Half the women of child-bearing age in Russia have some kind of body weight problem, which is to blame for the country’s demographic issues, lawmaker Irina Filatova has said.
Russia’s birth rate has dropped to just 1.4 in recent years, prompting the government to consider a range of solutions, from tax breaks to restricting abortions.
“I would also like to point out that 30% of women of childbearing age have some degree of obesity, and another 25% are at pre-obesity stage levels, they have problems with excess weight,” Filatova said on Thursday at a parliamentarian round table.
“Without getting this under control, we can’t solve the demographic problem, it’s directly related,” the Communist Party lawmaker insisted.
Filatova reminded her colleagues of warnings by Health Minister Mikhail Murashko that 27% of all Russians are overweight, which contributes to cardiovascular disease, diabetes, and infertility.
”This causes enormous expenses for the healthcare system,” Filatova argued. “We need to not only fight the consequences, but deal with it at the root.”
According to the most recent statistics from the Ministry of Health, only 35.7% of Russians have a normal body weight.

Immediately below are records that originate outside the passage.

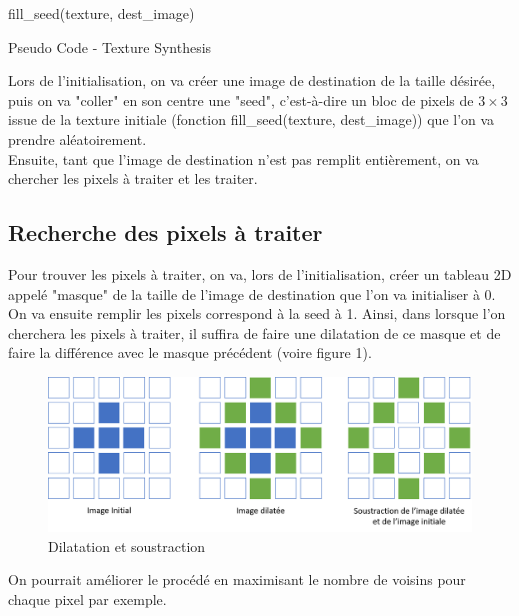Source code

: \begin{algorithm}[H]
 fill\_seed(texture, dest\_image)\;
 \caption{Pseudo Code - Texture Synthesis}
\end{algorithm}

\medbreak
Lors de l'initialisation, on va créer une image de destination de la taille désirée, puis on va "coller" en son centre une "seed", c'est-à-dire un bloc de pixels de $3\times3$ issue de la texture initiale (fonction fill\_seed(texture, dest\_image)) que l'on va prendre aléatoirement. \\

Ensuite, tant que l'image de destination n'est pas remplit entièrement, on va chercher les pixels à traiter et les traiter. 

\subsection{Recherche des pixels à traiter}
Pour trouver les pixels à traiter, on va, lors de l'initialisation, créer un tableau 2D appelé "masque" de la taille de l'image de destination que l'on va initialiser à 0. On va ensuite remplir les pixels correspond à la seed à 1.
Ainsi, dans lorsque l'on cherchera les pixels à traiter, il suffira de faire une dilatation de ce masque et de faire la différence avec le masque précédent (voire figure 1).

\begin{figure}[!h]
\centering
\includegraphics[scale=0.25]{dilatation_soustraction.png}
\caption{Dilatation et soustraction}
\end{figure}

On pourrait améliorer le procédé en maximisant le nombre de voisins pour chaque pixel par exemple.

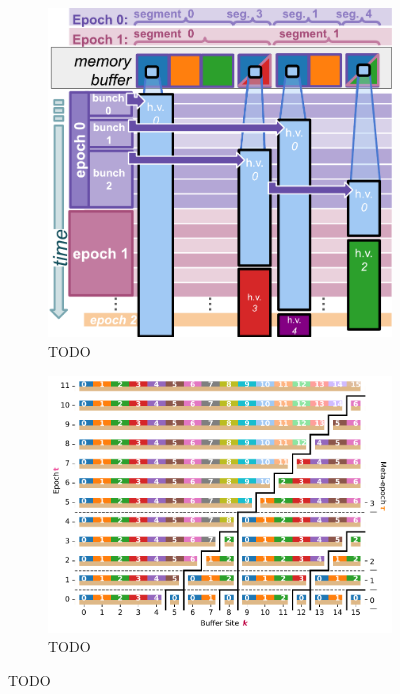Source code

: \begin{figure}
  \centering
\begin{subfigure}{0.43\textwidth}
\includegraphics[width=\textwidth]{img/hsurf-stretched-intuition}
\caption{TODO}
\end{subfigure}%
\begin{subfigure}{0.57\textwidth}
\includegraphics[width=\textwidth]{binder/teeplots/20/surface-size=16+viz=site-reservation-at-ranks-heatmap+ext=}
\caption{TODO}
\end{subfigure}

\end{figure}
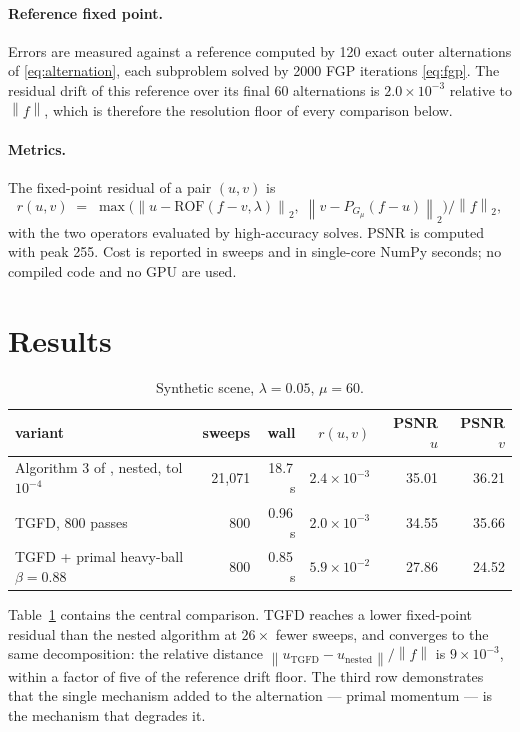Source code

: \documentclass[11pt]{article}
\theoremstyle{definition}
\newcommand{\norm}[1]{\left\lVert #1 \right\rVert}
\newcommand{\ROF}{\mathrm{ROF}}
\newcommand{\PG}{P_{G_\mu}}
\begin{document}
\paragraph{Reference fixed point.}
Errors are measured against a reference computed by 120 exact outer
alternations of \eqref{eq:alternation}, each subproblem solved by 2000 FGP
iterations \eqref{eq:fgp}. The residual drift of this reference over its
final 60 alternations is $2.0\times10^{-3}$ relative to $\norm{f}$, which
is therefore the resolution floor of every comparison below.

\paragraph{Metrics.}
The fixed-point residual of a pair $(u,v)$ is
\[
r(u,v)\;=\;\max\bigl(\norm{u-\ROF(f-v,\lambda)}_2,\;
\norm{v-\PG(f-u)}_2\bigr)\big/\norm{f}_2,
\]
with the two operators evaluated by high-accuracy solves. PSNR is computed
with peak 255. Cost is reported in sweeps and in single-core NumPy seconds;
no compiled code and no GPU are used.

\section{Results}
\label{sec:results}

\begin{table}[t]
\centering
\caption{Synthetic scene, $\lambda=0.05$, $\mu=60$.}
\label{tab:iters}
\begin{tabular}{lrrrrr}
\toprule
variant & sweeps & wall & $r(u,v)$ & PSNR $u$ & PSNR $v$\\
\midrule
Algorithm 3 of \cite{gilles}, nested, tol $10^{-4}$ & 21{,}071 & 18.7\,s & $2.4\times10^{-3}$ & 35.01 & 36.21\\
TGFD, 800 passes & 800 & 0.96\,s & $2.0\times10^{-3}$ & 34.55 & 35.66\\
TGFD + primal heavy-ball $\beta=0.88$ & 800 & 0.85\,s & $5.9\times10^{-2}$ & 27.86 & 24.52\\
\bottomrule
\end{tabular}
\end{table}

Table~\ref{tab:iters} contains the central comparison. TGFD reaches a lower
fixed-point residual than the nested algorithm at $26\times$ fewer sweeps,
and converges to the same decomposition: the relative distance
$\norm{u_{\mathrm{TGFD}}-u_{\mathrm{nested}}}/\norm{f}$ is
$9\times10^{-3}$, within a factor of five of the reference drift floor. The third row
demonstrates that the single mechanism added to the alternation --- primal
momentum --- is the mechanism that degrades it.
\end{document}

The economic damage of treating obesity and its consequences could be as high as 4% of GDP, by some estimates.
Only 1.264 million children were born in Russia in 2023, the lowest number since 1999, according to Rosstat. Among the proposals floated recently to reverse the demographic trend is the re-establishment of the “childless tax” from the Soviet times. The Kremlin has been disinclined to endorse that, or restrict abortions. The Russian parliament however, has moved ahead with legislation to penalize “child-free ideology” and “LGBT propaganda” as being hostile to family formation and values.